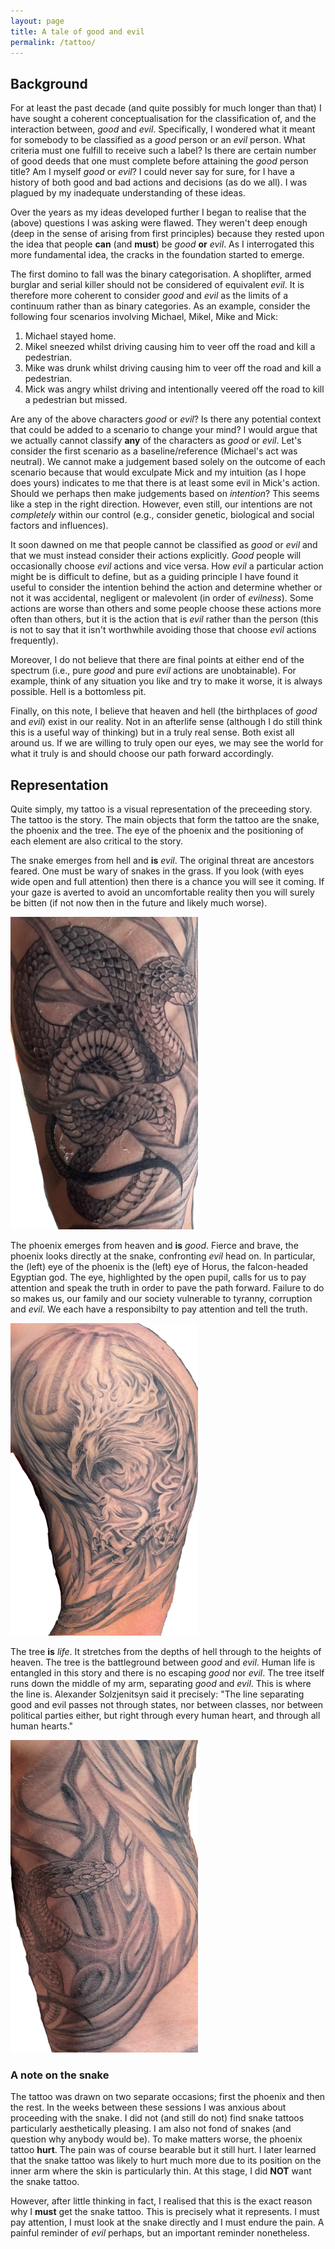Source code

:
```yaml
---
layout: page
title: A tale of good and evil
permalink: /tattoo/
---
```


## Background

For at least the past decade (and quite possibly for much longer than that) I have sought a coherent conceptualisation for the classification of, and the interaction between, *good* and *evil*. Specifically, I wondered what it meant for somebody to be classified as a *good* person or an *evil* person. What criteria must one fulfill to receive such a label? Is there are certain number of good deeds that one must complete before attaining the *good* person title? Am I myself *good* or *evil*? I could never say for sure, for I have a history of both good and bad actions and decisions (as do we all). I was plagued by my inadequate understanding of these ideas.

Over the years as my ideas developed further I began to realise that the (above) questions I was asking were flawed. They weren't deep enough (deep in the sense of arising from first principles) because they rested upon the idea that people **can** (and **must**) be *good* **or** *evil*. As I interrogated this more fundamental idea, the cracks in the foundation started to emerge. 

The first domino to fall was the binary categorisation. A shoplifter, armed burglar and serial killer should not be considered of equivalent *evil*. It is therefore more coherent to consider *good* and *evil* as the limits of a continuum rather than as binary categories. As an example, consider the following four scenarios involving Michael, Mikel, Mike and Mick:

1) Michael stayed home.
2) Mikel sneezed whilst driving causing him to veer off the road and kill a pedestrian.
3) Mike was drunk whilst driving causing him to veer off the road and kill a pedestrian.
4) Mick was angry whilst driving and intentionally veered off the road to kill a pedestrian but missed.

Are any of the above characters *good* or *evil*? Is there any potential context that could be added to a scenario to change your mind? I would argue that we actually cannot classify **any** of the characters as *good* or *evil*. Let's consider the first scenario as a baseline/reference (Michael's act was neutral). We cannot make a judgement based solely on the outcome of each scenario because that would exculpate Mick and my intuition (as I hope does yours) indicates to me that there is at least some evil in Mick's action. Should we perhaps then make judgements based on *intention*? This seems like a step in the right direction. However, even still, our intentions are not *completely* within our control (e.g., consider genetic, biological and social factors and influences). 

It soon dawned on me that people cannot be classified as *good* or *evil* and that we must instead consider their actions explicitly. *Good* people will occasionally choose *evil* actions and vice versa. How *evil* a particular action might be is difficult to define, but as a guiding principle I have found it useful to consider the intention behind the action and determine whether or not it was accidental, negligent or malevolent (in order of *evilness*). Some actions are worse than others and some people choose these actions more often than others, but it is the action that is *evil* rather than the person (this is not to say that it isn't worthwhile avoiding those that choose *evil* actions frequently).

Moreover, I do not believe that there are final points at either end of the spectrum (i.e., pure *good* and pure *evil* actions are unobtainable). For example, think of any situation you like and try to make it worse, it is always possible. Hell is a bottomless pit.

Finally, on this note, I believe that heaven and hell (the birthplaces of *good* and *evil*) exist in our reality. Not in an afterlife sense (although I do still think this is a useful way of thinking) but in a truly real sense. Both exist all around us. If we are willing to truly open our eyes, we may see the world for what it truly is and should choose our path forward accordingly.

## Representation

Quite simply, my tattoo is a visual representation of the preceeding story. The tattoo is the story. The main objects that form the tattoo are the snake, the phoenix and the tree. The eye of the phoenix and the positioning of each element are also critical to the story.

The snake emerges from hell and **is** *evil*. The original threat are ancestors feared. One must be wary of snakes in the grass. If you look (with eyes wide open and full attention) then there is a chance you will see it coming. If your gaze is averted to avoid an uncomfortable reality then you will surely be bitten (if not now then in the future and likely much worse). 

<img src="/assets/snake.jpg" width="300px" height="500px"/>

The phoenix emerges from heaven and **is** *good*. Fierce and brave, the phoenix looks directly at the snake, confronting *evil* head on. In particular, the (left) eye of the phoenix is the (left) eye of Horus, the falcon-headed Egyptian god. The eye, highlighted by the open pupil, calls for us to pay attention and speak the truth in order to pave the path forward. Failure to do so makes us, our family and our society vulnerable to tyranny, corruption and *evil*. We each have a responsibilty to pay attention and tell the truth.

<img src="/assets/phoenix.jpg" width="300px" height="500px"/>

The tree **is** *life*. It stretches from the depths of hell through to the heights of heaven. The tree is the battleground between *good* and *evil*. Human life is entangled in this story and there is no escaping *good* nor *evil*. The tree itself runs down the middle of my arm, separating *good* and *evil*. This is where the line is. Alexander Solzjenitsyn said it precisely: "The line separating good and evil passes not through states, nor between classes, nor between political parties either, but right through every human heart, and through all human hearts."

<img src="/assets/tree.jpg" width="300px" height="500px"/>

### A note on the snake

The tattoo was drawn on two separate occasions; first the phoenix and then the rest. In the weeks between these sessions I was anxious about proceeding with the snake. I did not (and still do not) find snake tattoos particularly aesthetically pleasing. I am also not fond of snakes (and question why anybody would be). To make matters worse, the phoenix tattoo **hurt**. The pain was of course bearable but it still hurt. I later learned that the snake tattoo was likely to hurt much more due to its position on the inner arm where the skin is particularly thin. At this stage, I did **NOT** want the snake tattoo.

However, after little thinking in fact, I realised that this is the exact reason why I **must** get the snake tattoo. This is precisely what it represents. I must pay attention, I must look at the snake directly and I must endure the pain. A painful reminder of *evil* perhaps, but an important reminder nonetheless.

● ● ● ● ●

What this task involves - Without the pictures, print the whole listing exactly as given.

Written response -
Source code

:
```yaml
---
layout: page
title: A tale of good and evil
permalink: /tattoo/
---
```


## Background

For at least the past decade (and quite possibly for much longer than that) I have sought a coherent conceptualisation for the classification of, and the interaction between, *good* and *evil*. Specifically, I wondered what it meant for somebody to be classified as a *good* person or an *evil* person. What criteria must one fulfill to receive such a label? Is there are certain number of good deeds that one must complete before attaining the *good* person title? Am I myself *good* or *evil*? I could never say for sure, for I have a history of both good and bad actions and decisions (as do we all). I was plagued by my inadequate understanding of these ideas.

Over the years as my ideas developed further I began to realise that the (above) questions I was asking were flawed. They weren't deep enough (deep in the sense of arising from first principles) because they rested upon the idea that people **can** (and **must**) be *good* **or** *evil*. As I interrogated this more fundamental idea, the cracks in the foundation started to emerge. 

The first domino to fall was the binary categorisation. A shoplifter, armed burglar and serial killer should not be considered of equivalent *evil*. It is therefore more coherent to consider *good* and *evil* as the limits of a continuum rather than as binary categories. As an example, consider the following four scenarios involving Michael, Mikel, Mike and Mick:

1) Michael stayed home.
2) Mikel sneezed whilst driving causing him to veer off the road and kill a pedestrian.
3) Mike was drunk whilst driving causing him to veer off the road and kill a pedestrian.
4) Mick was angry whilst driving and intentionally veered off the road to kill a pedestrian but missed.

Are any of the above characters *good* or *evil*? Is there any potential context that could be added to a scenario to change your mind? I would argue that we actually cannot classify **any** of the characters as *good* or *evil*. Let's consider the first scenario as a baseline/reference (Michael's act was neutral). We cannot make a judgement based solely on the outcome of each scenario because that would exculpate Mick and my intuition (as I hope does yours) indicates to me that there is at least some evil in Mick's action. Should we perhaps then make judgements based on *intention*? This seems like a step in the right direction. However, even still, our intentions are not *completely* within our control (e.g., consider genetic, biological and social factors and influences). 

It soon dawned on me that people cannot be classified as *good* or *evil* and that we must instead consider their actions explicitly. *Good* people will occasionally choose *evil* actions and vice versa. How *evil* a particular action might be is difficult to define, but as a guiding principle I have found it useful to consider the intention behind the action and determine whether or not it was accidental, negligent or malevolent (in order of *evilness*). Some actions are worse than others and some people choose these actions more often than others, but it is the action that is *evil* rather than the person (this is not to say that it isn't worthwhile avoiding those that choose *evil* actions frequently).

Moreover, I do not believe that there are final points at either end of the spectrum (i.e., pure *good* and pure *evil* actions are unobtainable). For example, think of any situation you like and try to make it worse, it is always possible. Hell is a bottomless pit.

Finally, on this note, I believe that heaven and hell (the birthplaces of *good* and *evil*) exist in our reality. Not in an afterlife sense (although I do still think this is a useful way of thinking) but in a truly real sense. Both exist all around us. If we are willing to truly open our eyes, we may see the world for what it truly is and should choose our path forward accordingly.

## Representation

Quite simply, my tattoo is a visual representation of the preceeding story. The tattoo is the story. The main objects that form the tattoo are the snake, the phoenix and the tree. The eye of the phoenix and the positioning of each element are also critical to the story.

The snake emerges from hell and **is** *evil*. The original threat are ancestors feared. One must be wary of snakes in the grass. If you look (with eyes wide open and full attention) then there is a chance you will see it coming. If your gaze is averted to avoid an uncomfortable reality then you will surely be bitten (if not now then in the future and likely much worse). 

<img src="/assets/snake.jpg" width="300px" height="500px"/>

The phoenix emerges from heaven and **is** *good*. Fierce and brave, the phoenix looks directly at the snake, confronting *evil* head on. In particular, the (left) eye of the phoenix is the (left) eye of Horus, the falcon-headed Egyptian god. The eye, highlighted by the open pupil, calls for us to pay attention and speak the truth in order to pave the path forward. Failure to do so makes us, our family and our society vulnerable to tyranny, corruption and *evil*. We each have a responsibilty to pay attention and tell the truth.

<img src="/assets/phoenix.jpg" width="300px" height="500px"/>

The tree **is** *life*. It stretches from the depths of hell through to the heights of heaven. The tree is the battleground between *good* and *evil*. Human life is entangled in this story and there is no escaping *good* nor *evil*. The tree itself runs down the middle of my arm, separating *good* and *evil*. This is where the line is. Alexander Solzjenitsyn said it precisely: "The line separating good and evil passes not through states, nor between classes, nor between political parties either, but right through every human heart, and through all human hearts."

<img src="/assets/tree.jpg" width="300px" height="500px"/>

### A note on the snake

The tattoo was drawn on two separate occasions; first the phoenix and then the rest. In the weeks between these sessions I was anxious about proceeding with the snake. I did not (and still do not) find snake tattoos particularly aesthetically pleasing. I am also not fond of snakes (and question why anybody would be). To make matters worse, the phoenix tattoo **hurt**. The pain was of course bearable but it still hurt. I later learned that the snake tattoo was likely to hurt much more due to its position on the inner arm where the skin is particularly thin. At this stage, I did **NOT** want the snake tattoo.

However, after little thinking in fact, I realised that this is the exact reason why I **must** get the snake tattoo. This is precisely what it represents. I must pay attention, I must look at the snake directly and I must endure the pain. A painful reminder of *evil* perhaps, but an important reminder nonetheless.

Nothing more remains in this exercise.